Your assignment: Show, from the entries below, every line in which "folgenden" appears.
◇ ◇ ◇ ◇
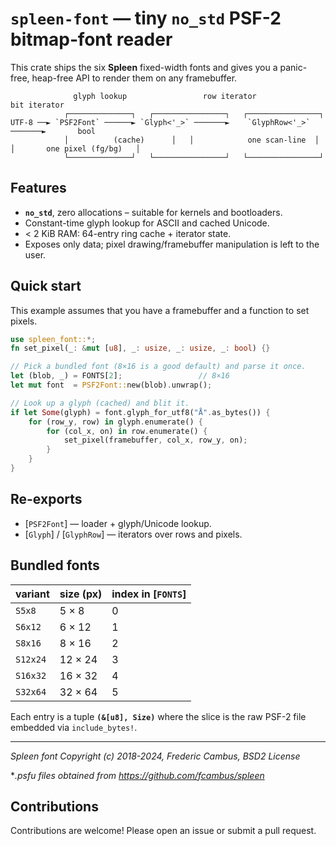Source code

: # `spleen-font`  — tiny `no_std` PSF-2 bitmap‐font reader

This crate ships the six **Spleen** fixed-width fonts and gives you a
panic-free, heap-free API to render them on any framebuffer.

```text
              glyph lookup                 row iterator                     bit iterator
            ┌──────────────┐   ┌────────────────┐   ┌────────────────┐
UTF-8 ──► `PSF2Font` ──────► `Glyph<'_>` ───────►    `GlyphRow<'_>`    ───────►       bool
            │          (cache)      │   │            one scan-line  │   │       one pixel (fg/bg)   │
            └──────────────┘   └────────────────┘   └────────────────┘
```

## Features

* **`no_std`**, zero allocations – suitable for kernels and bootloaders.
* Constant-time glyph lookup for ASCII and cached Unicode.
* < 2 KiB RAM: 64-entry ring cache + iterator state.
* Exposes only data; pixel drawing/framebuffer manipulation is left to the user.

## Quick start

This example assumes that you have a framebuffer and a function to set pixels.

```rust
use spleen_font::*;
fn set_pixel(_: &mut [u8], _: usize, _: usize, _: bool) {}

// Pick a bundled font (8×16 is a good default) and parse it once.
let (blob, _) = FONTS[2];                 // 8×16
let mut font  = PSF2Font::new(blob).unwrap();

// Look up a glyph (cached) and blit it.
if let Some(glyph) = font.glyph_for_utf8("Å".as_bytes()) {
    for (row_y, row) in glyph.enumerate() {
        for (col_x, on) in row.enumerate() {
            set_pixel(framebuffer, col_x, row_y, on);
        }
    }
}
```

## Re-exports

* [`PSF2Font`] — loader + glyph/Unicode lookup.
* [`Glyph`] / [`GlyphRow`] — iterators over rows and pixels.

## Bundled fonts

| variant | size (px) | index in [`FONTS`] |
|---------|-----------|--------------------|
| `S5x8`  |  5 × 8 | 0 |
| `S6x12` |  6 × 12| 1 |
| `S8x16` |  8 × 16| 2 |
| `S12x24`| 12 × 24| 3 |
| `S16x32`| 16 × 32| 4 |
| `S32x64`| 32 × 64| 5 |

Each entry is a tuple **`(&[u8], Size)`** where the slice is the raw PSF-2
file embedded via `include_bytes!`.

---

*Spleen font Copyright (c) 2018-2024, Frederic Cambus, BSD2 License*

**.psfu files obtained from https://github.com/fcambus/spleen*

## Contributions

Contributions are welcome! Please open an issue or submit a pull request.
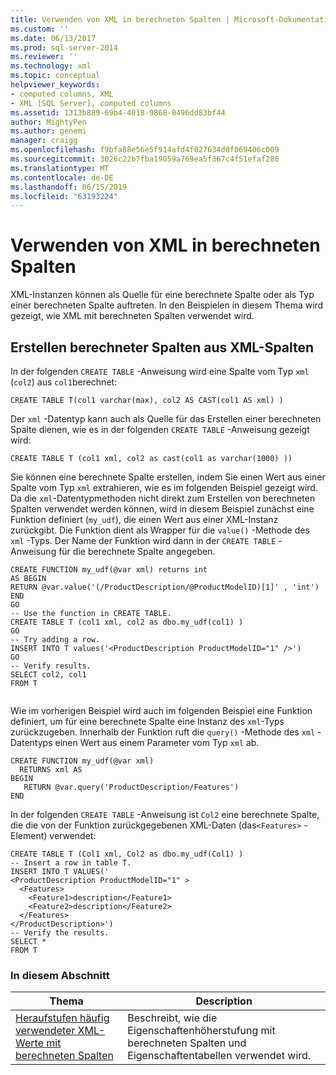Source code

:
 ```yaml
---
title: Verwenden von XML in berechneten Spalten | Microsoft-Dokumentation
ms.custom: ''
ms.date: 06/13/2017
ms.prod: sql-server-2014
ms.reviewer: ''
ms.technology: xml
ms.topic: conceptual
helpviewer_keywords:
- computed columns, XML
- XML [SQL Server], computed columns
ms.assetid: 1313b889-69b4-4018-9868-0496dd83bf44
author: MightyPen
ms.author: genemi
manager: craigg
ms.openlocfilehash: f9bfa88e56e5f914afd4f027634d0f069406c009
ms.sourcegitcommit: 3026c22b7fba19059a769ea5f367c4f51efaf286
ms.translationtype: MT
ms.contentlocale: de-DE
ms.lasthandoff: 06/15/2019
ms.locfileid: "63193224"
---
```

# <a name="use-xml-in-computed-columns"></a>Verwenden von XML in berechneten Spalten
  XML-Instanzen können als Quelle für eine berechnete Spalte oder als Typ einer berechneten Spalte auftreten. In den Beispielen in diesem Thema wird gezeigt, wie XML mit berechneten Spalten verwendet wird.  
  
## <a name="creating-computed-columns-from-xml-columns"></a>Erstellen berechneter Spalten aus XML-Spalten  
 In der folgenden `CREATE TABLE` -Anweisung wird eine Spalte vom Typ `xml` (`col2`) aus `col1`berechnet:  
  
```  
CREATE TABLE T(col1 varchar(max), col2 AS CAST(col1 AS xml) )    
```  
  
 Der `xml` -Datentyp kann auch als Quelle für das Erstellen einer berechneten Spalte dienen, wie es in der folgenden `CREATE TABLE` -Anweisung gezeigt wird:  
  
```  
CREATE TABLE T (col1 xml, col2 as cast(col1 as varchar(1000) ))   
```  
  
 Sie können eine berechnete Spalte erstellen, indem Sie einen Wert aus einer Spalte vom Typ `xml` extrahieren, wie es im folgenden Beispiel gezeigt wird. Da die `xml`-Datentypmethoden nicht direkt zum Erstellen von berechneten Spalten verwendet werden können, wird in diesem Beispiel zunächst eine Funktion definiert (`my_udf`), die einen Wert aus einer XML-Instanz zurückgibt. Die Funktion dient als Wrapper für die `value()` -Methode des `xml` -Typs. Der Name der Funktion wird dann in der `CREATE TABLE` -Anweisung für die berechnete Spalte angegeben.  
  
```  
CREATE FUNCTION my_udf(@var xml) returns int  
AS BEGIN   
RETURN @var.value('(/ProductDescription/@ProductModelID)[1]' , 'int')  
END  
GO  
-- Use the function in CREATE TABLE.  
CREATE TABLE T (col1 xml, col2 as dbo.my_udf(col1) )  
GO  
-- Try adding a row.   
INSERT INTO T values('<ProductDescription ProductModelID="1" />')  
GO  
-- Verify results.  
SELECT col2, col1  
FROM T  
  
```  
  
 Wie im vorherigen Beispiel wird auch im folgenden Beispiel eine Funktion definiert, um für eine berechnete Spalte eine Instanz des `xml`-Typs zurückzugeben. Innerhalb der Funktion ruft die `query()` -Methode des `xml` -Datentyps einen Wert aus einem Parameter vom Typ `xml` ab.  
  
```  
CREATE FUNCTION my_udf(@var xml)   
  RETURNS xml AS   
BEGIN   
   RETURN @var.query('ProductDescription/Features')  
END  
```  
  
 In der folgenden `CREATE TABLE` -Anweisung ist `Col2` eine berechnete Spalte, die die von der Funktion zurückgegebenen XML-Daten (das`<Features>` -Element) verwendet:  
  
```  
CREATE TABLE T (Col1 xml, Col2 as dbo.my_udf(Col1) )  
-- Insert a row in table T.  
INSERT INTO T VALUES('  
<ProductDescription ProductModelID="1" >  
  <Features>  
    <Feature1>description</Feature1>  
    <Feature2>description</Feature2>  
  </Features>  
</ProductDescription>')  
-- Verify the results.  
SELECT *  
FROM T  
```  
  
### <a name="in-this-section"></a>In diesem Abschnitt  
  
|Thema|Description|  
|-----------|-----------------|  
|[Heraufstufen häufig verwendeter XML-Werte mit berechneten Spalten](promote-frequently-used-xml-values-with-computed-columns.md)|Beschreibt, wie die Eigenschaftenhöherstufung mit berechneten Spalten und Eigenschaftentabellen verwendet wird.|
◇ ◇ ◇ ◇
Completed task:
 In der folgenden `CREATE TABLE` -Anweisung wird eine Spalte vom Typ `xml` (`col2`) aus `col1`berechnet:  
 Der `xml` -Datentyp kann auch als Quelle für das Erstellen einer berechneten Spalte dienen, wie es in der folgenden `CREATE TABLE` -Anweisung gezeigt wird:  
 Sie können eine berechnete Spalte erstellen, indem Sie einen Wert aus einer Spalte vom Typ `xml` extrahieren, wie es im folgenden Beispiel gezeigt wird. Da die `xml`-Datentypmethoden nicht direkt zum Erstellen von berechneten Spalten verwendet werden können, wird in diesem Beispiel zunächst eine Funktion definiert (`my_udf`), die einen Wert aus einer XML-Instanz zurückgibt. Die Funktion dient als Wrapper für die `value()` -Methode des `xml` -Typs. Der Name der Funktion wird dann in der `CREATE TABLE` -Anweisung für die berechnete Spalte angegeben.  
 Wie im vorherigen Beispiel wird auch im folgenden Beispiel eine Funktion definiert, um für eine berechnete Spalte eine Instanz des `xml`-Typs zurückzugeben. Innerhalb der Funktion ruft die `query()` -Methode des `xml` -Datentyps einen Wert aus einem Parameter vom Typ `xml` ab.  
 In der folgenden `CREATE TABLE` -Anweisung ist `Col2` eine berechnete Spalte, die die von der Funktion zurückgegebenen XML-Daten (das`<Features>` -Element) verwendet:  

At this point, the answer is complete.